Since we have the parts from a never built lower rider 2, we are going to use that board (and SKR) to keep things going.
The question for the masses: we assume the board component failed b/c of a short. Is the best way to ensure we prevent that is to tape all connections to avoid the possibility of wires crossing or touching something metal?
Based on forum posts, it is extremely rare to lose only a driver on a Rambo board. I think this is only the third time I’ve read on the forum about a lost driver on a Rambo board in the last three years. Looking more widely at drivers in general, I read more about drivers being blown when they are energizing a motor and then the motor is disconnected than shorting. If it was a short that caused your issue, I’m surprised the fuse did not blow.
We just don’t want to short out another board.
Assuming the possibility of a disconnect rather than a short, consider doing a continuity test on the wires while manipulating the wires with particular attention to the connections.
If all you’ve blown is one driver, you can still use the board in a serial/series configuration. This is a bit more problematic for a Lowrider with the dual Z axes, but, historically, it was common for the MPCNC machines.
You could be right that this went when the motor was energizing and then was inadvertently disconnected. We have struggled with keeping the leads for the z axis that plug into the board to stay engaged.
Are there better methods than the plastic tabs that come with eh wire leads?
Also, our understanding is that you can’t series/serial the z axis.
We have struggled with keeping the leads for the z axis that plug into the board to stay engaged.
Are there better methods than the plastic tabs that come with eh wire leads?
With my electronic projects I do two things:
I include strain relief. I make sure that any external pulling on the wires does not translate to the plug. For my Primo, I brought my wires through a hole in the side of the case, and used zip ties both on the inside and outside of the hole. Pushing and pulling on the wires will not travel to the plug.
I glue the plug connection with low-temp hot glue. I didn’t do this with my Rambo board, but I often do this with other electronic projects.
Also, our understanding is that you can’t series/serial the z axis.
I’m not a Lowrider owner, but I don’t believe this is strictly true. With series/serial wiring, you give up electronic homing. If you had a setup where you could square your Z axis mechanically, then I cannot see a problem with series/serial wiring. For example, if you had a parking spot for your machine with a set of well calibrated blocks to rest the Z axis on, then your machine would be nearly as square as if you had electronic homing.
I second this. After you have confirmed the wiring is correct.
We used to use this technique when wiring board in offroad robots. If it is good enough for that vibration, it is good enough for sitting in the garage. It also does clean up easily, preferring to stick to itself. Just make sure you cut it enough (when removing it) to not make a loop around your plastic connectors. We used to just glue one side of the connector to make them easier to remove. The point of the glue isn’t to fight someone who tripped over the cable. It is just to keep the micrometer vibrations from adding up to make the cable loose.

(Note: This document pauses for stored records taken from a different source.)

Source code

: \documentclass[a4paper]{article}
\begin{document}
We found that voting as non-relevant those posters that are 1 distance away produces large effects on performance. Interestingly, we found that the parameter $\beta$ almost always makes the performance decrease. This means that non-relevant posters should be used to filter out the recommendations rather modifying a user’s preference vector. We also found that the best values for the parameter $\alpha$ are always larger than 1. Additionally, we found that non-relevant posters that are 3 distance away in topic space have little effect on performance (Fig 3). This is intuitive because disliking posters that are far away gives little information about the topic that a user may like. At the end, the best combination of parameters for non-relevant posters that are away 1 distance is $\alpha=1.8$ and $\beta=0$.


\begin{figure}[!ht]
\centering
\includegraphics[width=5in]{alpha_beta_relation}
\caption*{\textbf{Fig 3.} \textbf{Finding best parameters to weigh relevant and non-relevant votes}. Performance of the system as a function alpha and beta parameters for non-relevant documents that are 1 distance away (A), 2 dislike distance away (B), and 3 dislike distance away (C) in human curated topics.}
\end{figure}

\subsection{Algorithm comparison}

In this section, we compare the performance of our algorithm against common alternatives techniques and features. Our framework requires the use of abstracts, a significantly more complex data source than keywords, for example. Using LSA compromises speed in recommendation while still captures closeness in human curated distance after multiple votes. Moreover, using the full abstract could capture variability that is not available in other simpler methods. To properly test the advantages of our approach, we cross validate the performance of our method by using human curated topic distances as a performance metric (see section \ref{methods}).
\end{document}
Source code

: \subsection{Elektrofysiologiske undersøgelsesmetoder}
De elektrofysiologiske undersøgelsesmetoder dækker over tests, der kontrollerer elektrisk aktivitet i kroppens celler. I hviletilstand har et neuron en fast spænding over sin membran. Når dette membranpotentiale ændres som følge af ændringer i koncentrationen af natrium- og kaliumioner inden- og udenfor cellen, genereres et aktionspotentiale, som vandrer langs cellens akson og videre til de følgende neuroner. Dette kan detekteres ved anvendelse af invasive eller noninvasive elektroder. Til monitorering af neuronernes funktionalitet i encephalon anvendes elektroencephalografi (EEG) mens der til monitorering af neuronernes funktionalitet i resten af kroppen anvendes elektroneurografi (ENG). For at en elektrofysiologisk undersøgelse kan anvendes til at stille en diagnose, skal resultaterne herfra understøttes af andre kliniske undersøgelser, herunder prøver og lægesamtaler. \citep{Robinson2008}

The drivers do generate heat. They self protect, so I don’t think this is why yours popped. But any protection of them should include letting them lose that heat. On the rambo, overheated drivers shut down. On the skr, the tmc drivers reduce the current, which can cause lost steps.
An enclosure with some vents is usually sufficient. If you want to be extra safe, and enclosure with a vent fan, and if you’re milling metal, a filter is extra safe.